- **PROVIDED DATA**
● ● ● ● ●

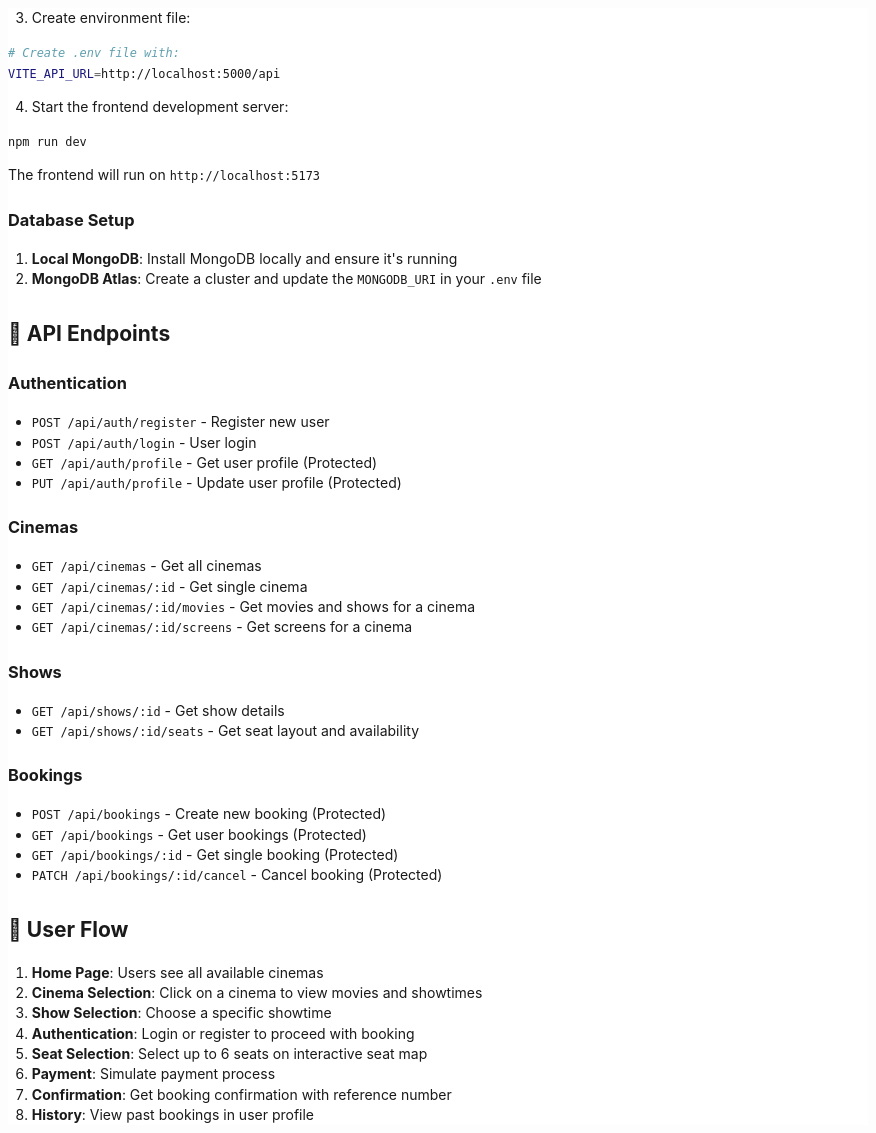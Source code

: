3. Create environment file:
```bash
# Create .env file with:
VITE_API_URL=http://localhost:5000/api
```

4. Start the frontend development server:
```bash
npm run dev
```

The frontend will run on `http://localhost:5173`

### Database Setup
1. **Local MongoDB**: Install MongoDB locally and ensure it's running
2. **MongoDB Atlas**: Create a cluster and update the `MONGODB_URI` in your `.env` file

## 📡 API Endpoints

### Authentication
- `POST /api/auth/register` - Register new user
- `POST /api/auth/login` - User login
- `GET /api/auth/profile` - Get user profile (Protected)
- `PUT /api/auth/profile` - Update user profile (Protected)

### Cinemas
- `GET /api/cinemas` - Get all cinemas
- `GET /api/cinemas/:id` - Get single cinema
- `GET /api/cinemas/:id/movies` - Get movies and shows for a cinema
- `GET /api/cinemas/:id/screens` - Get screens for a cinema

### Shows
- `GET /api/shows/:id` - Get show details
- `GET /api/shows/:id/seats` - Get seat layout and availability

### Bookings
- `POST /api/bookings` - Create new booking (Protected)
- `GET /api/bookings` - Get user bookings (Protected)
- `GET /api/bookings/:id` - Get single booking (Protected)
- `PATCH /api/bookings/:id/cancel` - Cancel booking (Protected)

## 🎯 User Flow

1. **Home Page**: Users see all available cinemas
2. **Cinema Selection**: Click on a cinema to view movies and showtimes
3. **Show Selection**: Choose a specific showtime
4. **Authentication**: Login or register to proceed with booking
5. **Seat Selection**: Select up to 6 seats on interactive seat map
6. **Payment**: Simulate payment process
7. **Confirmation**: Get booking confirmation with reference number
8. **History**: View past bookings in user profile
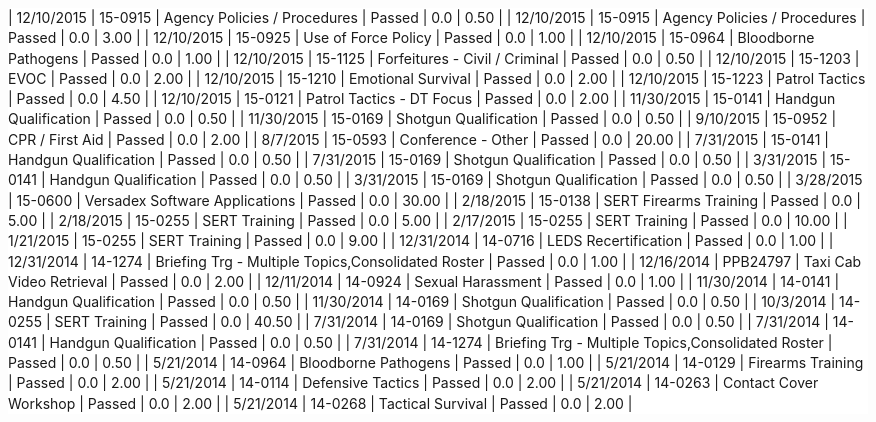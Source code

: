 | 12/10/2015 | 15-0915 | Agency Policies / Procedures | Passed | 0.0 | 0.50 |
| 12/10/2015 | 15-0915 | Agency Policies / Procedures | Passed | 0.0 | 3.00 |
| 12/10/2015 | 15-0925 | Use of Force Policy | Passed | 0.0 | 1.00 |
| 12/10/2015 | 15-0964 | Bloodborne Pathogens | Passed | 0.0 | 1.00 |
| 12/10/2015 | 15-1125 | Forfeitures - Civil / Criminal | Passed | 0.0 | 0.50 |
| 12/10/2015 | 15-1203 | EVOC | Passed | 0.0 | 2.00 |
| 12/10/2015 | 15-1210 | Emotional Survival | Passed | 0.0 | 2.00 |
| 12/10/2015 | 15-1223 | Patrol Tactics | Passed | 0.0 | 4.50 |
| 12/10/2015 | 15-0121 | Patrol Tactics - DT Focus | Passed | 0.0 | 2.00 |
| 11/30/2015 | 15-0141 | Handgun Qualification | Passed | 0.0 | 0.50 |
| 11/30/2015 | 15-0169 | Shotgun Qualification | Passed | 0.0 | 0.50 |
| 9/10/2015 | 15-0952 | CPR / First Aid | Passed | 0.0 | 2.00 |
| 8/7/2015 | 15-0593 | Conference - Other | Passed | 0.0 | 20.00 |
| 7/31/2015 | 15-0141 | Handgun Qualification | Passed | 0.0 | 0.50 |
| 7/31/2015 | 15-0169 | Shotgun Qualification | Passed | 0.0 | 0.50 |
| 3/31/2015 | 15-0141 | Handgun Qualification | Passed | 0.0 | 0.50 |
| 3/31/2015 | 15-0169 | Shotgun Qualification | Passed | 0.0 | 0.50 |
| 3/28/2015 | 15-0600 | Versadex Software Applications | Passed | 0.0 | 30.00 |
| 2/18/2015 | 15-0138 | SERT Firearms Training | Passed | 0.0 | 5.00 |
| 2/18/2015 | 15-0255 | SERT Training | Passed | 0.0 | 5.00 |
| 2/17/2015 | 15-0255 | SERT Training | Passed | 0.0 | 10.00 |
| 1/21/2015 | 15-0255 | SERT Training | Passed | 0.0 | 9.00 |
| 12/31/2014 | 14-0716 | LEDS Recertification | Passed | 0.0 | 1.00 |
| 12/31/2014 | 14-1274 | Briefing Trg - Multiple Topics,Consolidated Roster | Passed | 0.0 | 1.00 |
| 12/16/2014 | PPB24797 | Taxi Cab Video Retrieval | Passed | 0.0 | 2.00 |
| 12/11/2014 | 14-0924 | Sexual Harassment | Passed | 0.0 | 1.00 |
| 11/30/2014 | 14-0141 | Handgun Qualification | Passed | 0.0 | 0.50 |
| 11/30/2014 | 14-0169 | Shotgun Qualification | Passed | 0.0 | 0.50 |
| 10/3/2014 | 14-0255 | SERT Training | Passed | 0.0 | 40.50 |
| 7/31/2014 | 14-0169 | Shotgun Qualification | Passed | 0.0 | 0.50 |
| 7/31/2014 | 14-0141 | Handgun Qualification | Passed | 0.0 | 0.50 |
| 7/31/2014 | 14-1274 | Briefing Trg - Multiple Topics,Consolidated Roster | Passed | 0.0 | 0.50 |
| 5/21/2014 | 14-0964 | Bloodborne Pathogens | Passed | 0.0 | 1.00 |
| 5/21/2014 | 14-0129 | Firearms Training | Passed | 0.0 | 2.00 |
| 5/21/2014 | 14-0114 | Defensive Tactics | Passed | 0.0 | 2.00 |
| 5/21/2014 | 14-0263 | Contact  Cover Workshop | Passed | 0.0 | 2.00 |
| 5/21/2014 | 14-0268 | Tactical Survival | Passed | 0.0 | 2.00 |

● ● ● ● ●

- **WHAT IS EXPECTED**
Check each line of the records for the word "http" and extract those that contain it.

- **ANSWER TO THIS PROBLEM**
VITE_API_URL=http://localhost:5000/api
The frontend will run on `http://localhost:5173`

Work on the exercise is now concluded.